### RECORDS PROVIDED ###

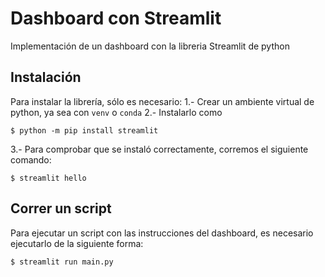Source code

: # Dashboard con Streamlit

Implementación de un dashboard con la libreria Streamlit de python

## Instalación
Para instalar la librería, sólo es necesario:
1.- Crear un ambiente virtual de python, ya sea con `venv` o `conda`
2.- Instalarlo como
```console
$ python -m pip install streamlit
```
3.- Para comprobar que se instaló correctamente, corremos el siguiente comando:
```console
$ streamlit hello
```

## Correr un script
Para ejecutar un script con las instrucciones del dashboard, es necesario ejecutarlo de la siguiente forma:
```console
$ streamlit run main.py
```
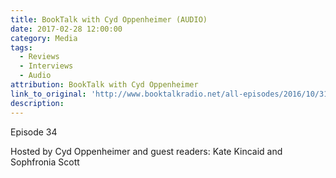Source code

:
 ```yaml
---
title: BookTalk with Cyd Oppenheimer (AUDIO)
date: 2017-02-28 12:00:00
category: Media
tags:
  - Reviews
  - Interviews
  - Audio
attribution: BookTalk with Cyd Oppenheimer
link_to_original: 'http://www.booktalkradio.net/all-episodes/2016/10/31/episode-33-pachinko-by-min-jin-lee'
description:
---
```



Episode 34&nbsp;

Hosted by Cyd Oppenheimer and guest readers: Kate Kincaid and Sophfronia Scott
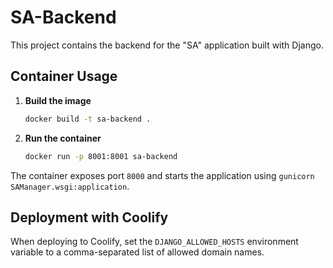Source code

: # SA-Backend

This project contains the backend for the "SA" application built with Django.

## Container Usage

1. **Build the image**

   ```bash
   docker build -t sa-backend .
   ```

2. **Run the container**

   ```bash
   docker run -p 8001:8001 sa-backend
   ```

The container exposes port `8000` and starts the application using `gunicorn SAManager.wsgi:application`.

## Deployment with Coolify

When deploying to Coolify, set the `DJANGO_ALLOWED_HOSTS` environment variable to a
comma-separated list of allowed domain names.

###

### WHAT YOU WILL DO
An exact copy is needed of the lines from the one containing "When deploying to" through the end of the records.

### COMPLETED EXERCISE
When deploying to Coolify, set the `DJANGO_ALLOWED_HOSTS` environment variable to a
comma-separated list of allowed domain names.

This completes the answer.